Jesneck Jonathan L, Nolte Loren W, Baker Jay A, Floyd Carey E, Lo Joseph Y
Department of Biomedical Engineering, Duke University, Durham, North Carolina 27705, USA.
Med Phys. 2006 Aug;33(8):2945-54. doi: 10.1118/1.2208934.
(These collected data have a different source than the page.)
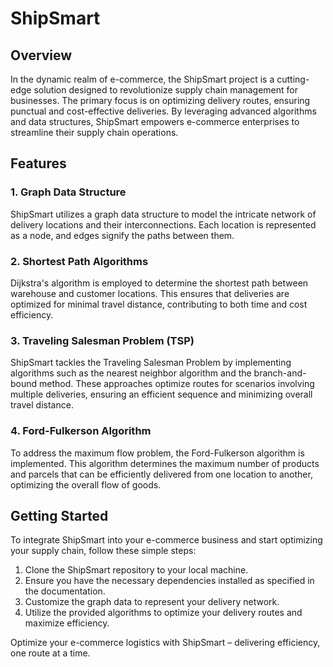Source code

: # ShipSmart 

## Overview

In the dynamic realm of e-commerce, the ShipSmart project is a cutting-edge solution designed to revolutionize supply chain management for businesses. The primary focus is on optimizing delivery routes, ensuring punctual and cost-effective deliveries. By leveraging advanced algorithms and data structures, ShipSmart empowers e-commerce enterprises to streamline their supply chain operations.

## Features

### 1. Graph Data Structure

ShipSmart utilizes a graph data structure to model the intricate network of delivery locations and their interconnections. Each location is represented as a node, and edges signify the paths between them.

### 2. Shortest Path Algorithms

Dijkstra's algorithm is employed to determine the shortest path between warehouse and customer locations. This ensures that deliveries are optimized for minimal travel distance, contributing to both time and cost efficiency.

### 3. Traveling Salesman Problem (TSP)

ShipSmart tackles the Traveling Salesman Problem by implementing algorithms such as the nearest neighbor algorithm and the branch-and-bound method. These approaches optimize routes for scenarios involving multiple deliveries, ensuring an efficient sequence and minimizing overall travel distance.

### 4. Ford-Fulkerson Algorithm

To address the maximum flow problem, the Ford-Fulkerson algorithm is implemented. This algorithm determines the maximum number of products and parcels that can be efficiently delivered from one location to another, optimizing the overall flow of goods.

## Getting Started

To integrate ShipSmart into your e-commerce business and start optimizing your supply chain, follow these simple steps:

1. Clone the ShipSmart repository to your local machine.
2. Ensure you have the necessary dependencies installed as specified in the documentation.
3. Customize the graph data to represent your delivery network.
4. Utilize the provided algorithms to optimize your delivery routes and maximize efficiency.


Optimize your e-commerce logistics with ShipSmart – delivering efficiency, one route at a time.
As more diagnostic testing options become available to physicians, it becomes more difficult to combine various types of medical information together in order to optimize the overall diagnosis. To improve diagnostic performance, here we introduce an approach to optimize a decision-fusion technique to combine heterogeneous information, such as from different modalities, feature categories, or institutions. For classifier comparison we used two performance metrics: The receiving operator characteristic (ROC) area under the curve [area under the ROC curve (AUC)] and the normalized partial area under the curve (pAUC). This study used four classifiers: Linear discriminant analysis (LDA), artificial neural network (ANN), and two variants of our decision-fusion technique, AUC-optimized (DF-A) and pAUC-optimized (DF-P) decision fusion. We applied each of these classifiers with 100-fold cross-validation to two heterogeneous breast cancer data sets: One of mass lesion features and a much more challenging one of microcalcification lesion features. For the calcification data set, DF-A outperformed the other classifiers in terms of AUC (p < 0.02) and achieved AUC=0.85 +/- 0.01. The DF-P surpassed the other classifiers in terms of pAUC (p < 0.01) and reached pAUC=0.38 +/- 0.02. For the mass data set, DF-A outperformed both the ANN and the LDA (p < 0.04) and achieved AUC=0.94 +/- 0.01. Although for this data set there were no statistically significant differences among the classifiers' pAUC values (pAUC=0.57 +/- 0.07 to 0.67 +/- 0.05, p > 0.10), the DF-P did significantly improve specificity versus the LDA at both 98% and 100% sensitivity (p < 0.04). In conclusion, decision fusion directly optimized clinically significant performance measures, such as AUC and pAUC, and sometimes outperformed two well-known machine-learning techniques when applied to two different breast cancer data sets.
随着越来越多的诊断测试选项可供医生使用,将各种类型的医学信息结合起来以优化整体诊断变得更加困难。为了提高诊断性能,我们在此介绍一种优化决策融合技术的方法,以结合异构信息,例如来自不同模态、特征类别或机构的信息。为了进行分类器比较,我们使用了两个性能指标:曲线下的接受者操作特征(ROC)面积[ROC曲线下面积(AUC)]和曲线下归一化部分面积(pAUC)。本研究使用了四个分类器:线性判别分析(LDA)、人工神经网络(ANN)以及我们决策融合技术的两个变体,即AUC优化(DF - A)和pAUC优化(DF - P)决策融合。我们将这些分类器中的每一个通过100倍交叉验证应用于两个异构乳腺癌数据集:一个是肿块病变特征数据集,另一个是更具挑战性的微钙化病变特征数据集。对于钙化数据集,DF - A在AUC方面优于其他分类器(p < 0.02),并实现了AUC = 0.85 ± 0.01。DF - P在pAUC方面超过了其他分类器(p < 0.01),并达到了pAUC = 0.38 ± 0.02。对于肿块数据集,DF - A的表现优于ANN和LDA(p < 0.04),并实现了AUC = 0.94 ± 0.01。尽管对于该数据集,分类器的pAUC值之间没有统计学上的显著差异(pAUC = 0.57 ± 0.07至0.67 ± 0.05,p > 0.10),但DF - P在98%和100%的灵敏度下相对于LDA确实显著提高了特异性(p < 0.04)。总之,决策融合直接优化了临床显著的性能指标,如AUC和pAUC,并且在应用于两个不同的乳腺癌数据集时,有时优于两种著名的机器学习技术。